## EXERCISE
Reproduce every entry exactly as written.
::::
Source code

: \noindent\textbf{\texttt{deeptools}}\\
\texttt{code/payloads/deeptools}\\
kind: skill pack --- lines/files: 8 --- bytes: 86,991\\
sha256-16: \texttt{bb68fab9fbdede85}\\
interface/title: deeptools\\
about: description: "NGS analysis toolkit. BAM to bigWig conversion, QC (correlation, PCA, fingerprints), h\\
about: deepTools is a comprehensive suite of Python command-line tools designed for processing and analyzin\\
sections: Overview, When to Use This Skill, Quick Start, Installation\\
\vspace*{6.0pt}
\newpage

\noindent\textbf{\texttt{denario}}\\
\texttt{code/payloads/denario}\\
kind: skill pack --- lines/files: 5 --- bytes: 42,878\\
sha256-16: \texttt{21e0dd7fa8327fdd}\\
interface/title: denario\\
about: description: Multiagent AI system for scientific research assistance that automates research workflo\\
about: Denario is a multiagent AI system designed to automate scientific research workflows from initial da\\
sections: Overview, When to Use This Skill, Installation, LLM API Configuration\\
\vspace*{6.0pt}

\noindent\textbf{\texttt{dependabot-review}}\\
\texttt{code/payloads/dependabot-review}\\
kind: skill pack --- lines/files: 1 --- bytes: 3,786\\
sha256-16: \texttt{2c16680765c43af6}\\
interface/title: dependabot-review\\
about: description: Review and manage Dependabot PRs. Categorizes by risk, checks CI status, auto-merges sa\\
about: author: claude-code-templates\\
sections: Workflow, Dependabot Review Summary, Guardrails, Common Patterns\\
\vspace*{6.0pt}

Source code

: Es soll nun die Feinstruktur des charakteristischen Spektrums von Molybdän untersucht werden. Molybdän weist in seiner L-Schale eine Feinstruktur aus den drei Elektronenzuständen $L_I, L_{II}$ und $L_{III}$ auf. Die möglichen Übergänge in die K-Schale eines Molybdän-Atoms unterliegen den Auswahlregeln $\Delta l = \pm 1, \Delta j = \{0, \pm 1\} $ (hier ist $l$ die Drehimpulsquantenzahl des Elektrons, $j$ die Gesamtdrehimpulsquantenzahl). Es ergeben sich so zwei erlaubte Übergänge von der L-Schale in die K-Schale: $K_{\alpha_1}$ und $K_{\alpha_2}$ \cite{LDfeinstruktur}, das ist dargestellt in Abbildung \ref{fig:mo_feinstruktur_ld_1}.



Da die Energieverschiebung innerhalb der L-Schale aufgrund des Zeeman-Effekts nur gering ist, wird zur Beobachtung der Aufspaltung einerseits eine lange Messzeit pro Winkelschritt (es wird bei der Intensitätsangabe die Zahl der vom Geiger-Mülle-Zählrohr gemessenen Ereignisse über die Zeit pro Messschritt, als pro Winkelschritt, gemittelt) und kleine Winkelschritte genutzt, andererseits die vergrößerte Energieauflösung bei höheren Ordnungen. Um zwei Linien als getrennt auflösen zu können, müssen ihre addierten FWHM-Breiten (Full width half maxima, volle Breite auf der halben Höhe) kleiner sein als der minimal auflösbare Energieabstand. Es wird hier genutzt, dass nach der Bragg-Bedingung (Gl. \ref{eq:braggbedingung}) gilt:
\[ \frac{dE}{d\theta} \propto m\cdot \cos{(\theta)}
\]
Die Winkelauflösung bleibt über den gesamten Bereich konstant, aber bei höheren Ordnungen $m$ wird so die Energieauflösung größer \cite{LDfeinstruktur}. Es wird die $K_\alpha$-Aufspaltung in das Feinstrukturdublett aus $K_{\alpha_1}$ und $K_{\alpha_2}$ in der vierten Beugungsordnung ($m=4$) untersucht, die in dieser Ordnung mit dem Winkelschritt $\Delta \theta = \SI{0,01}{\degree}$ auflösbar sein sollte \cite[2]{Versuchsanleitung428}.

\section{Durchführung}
::::
## OUTPUT
Source code

: \noindent\textbf{\texttt{deeptools}}\\
\texttt{code/payloads/deeptools}\\
kind: skill pack --- lines/files: 8 --- bytes: 86,991\\
sha256-16: \texttt{bb68fab9fbdede85}\\
interface/title: deeptools\\
about: description: "NGS analysis toolkit. BAM to bigWig conversion, QC (correlation, PCA, fingerprints), h\\
about: deepTools is a comprehensive suite of Python command-line tools designed for processing and analyzin\\
sections: Overview, When to Use This Skill, Quick Start, Installation\\
\vspace*{6.0pt}
\newpage

\noindent\textbf{\texttt{denario}}\\
\texttt{code/payloads/denario}\\
kind: skill pack --- lines/files: 5 --- bytes: 42,878\\
sha256-16: \texttt{21e0dd7fa8327fdd}\\
interface/title: denario\\
about: description: Multiagent AI system for scientific research assistance that automates research workflo\\
about: Denario is a multiagent AI system designed to automate scientific research workflows from initial da\\
sections: Overview, When to Use This Skill, Installation, LLM API Configuration\\
\vspace*{6.0pt}

\noindent\textbf{\texttt{dependabot-review}}\\
\texttt{code/payloads/dependabot-review}\\
kind: skill pack --- lines/files: 1 --- bytes: 3,786\\
sha256-16: \texttt{2c16680765c43af6}\\
interface/title: dependabot-review\\
about: description: Review and manage Dependabot PRs. Categorizes by risk, checks CI status, auto-merges sa\\
about: author: claude-code-templates\\
sections: Workflow, Dependabot Review Summary, Guardrails, Common Patterns\\
\vspace*{6.0pt}

Source code

: Es soll nun die Feinstruktur des charakteristischen Spektrums von Molybdän untersucht werden. Molybdän weist in seiner L-Schale eine Feinstruktur aus den drei Elektronenzuständen $L_I, L_{II}$ und $L_{III}$ auf. Die möglichen Übergänge in die K-Schale eines Molybdän-Atoms unterliegen den Auswahlregeln $\Delta l = \pm 1, \Delta j = \{0, \pm 1\} $ (hier ist $l$ die Drehimpulsquantenzahl des Elektrons, $j$ die Gesamtdrehimpulsquantenzahl). Es ergeben sich so zwei erlaubte Übergänge von der L-Schale in die K-Schale: $K_{\alpha_1}$ und $K_{\alpha_2}$ \cite{LDfeinstruktur}, das ist dargestellt in Abbildung \ref{fig:mo_feinstruktur_ld_1}.



Da die Energieverschiebung innerhalb der L-Schale aufgrund des Zeeman-Effekts nur gering ist, wird zur Beobachtung der Aufspaltung einerseits eine lange Messzeit pro Winkelschritt (es wird bei der Intensitätsangabe die Zahl der vom Geiger-Mülle-Zählrohr gemessenen Ereignisse über die Zeit pro Messschritt, als pro Winkelschritt, gemittelt) und kleine Winkelschritte genutzt, andererseits die vergrößerte Energieauflösung bei höheren Ordnungen. Um zwei Linien als getrennt auflösen zu können, müssen ihre addierten FWHM-Breiten (Full width half maxima, volle Breite auf der halben Höhe) kleiner sein als der minimal auflösbare Energieabstand. Es wird hier genutzt, dass nach der Bragg-Bedingung (Gl. \ref{eq:braggbedingung}) gilt:
\[ \frac{dE}{d\theta} \propto m\cdot \cos{(\theta)}
\]
Die Winkelauflösung bleibt über den gesamten Bereich konstant, aber bei höheren Ordnungen $m$ wird so die Energieauflösung größer \cite{LDfeinstruktur}. Es wird die $K_\alpha$-Aufspaltung in das Feinstrukturdublett aus $K_{\alpha_1}$ und $K_{\alpha_2}$ in der vierten Beugungsordnung ($m=4$) untersucht, die in dieser Ordnung mit dem Winkelschritt $\Delta \theta = \SI{0,01}{\degree}$ auflösbar sein sollte \cite[2]{Versuchsanleitung428}.

\section{Durchführung}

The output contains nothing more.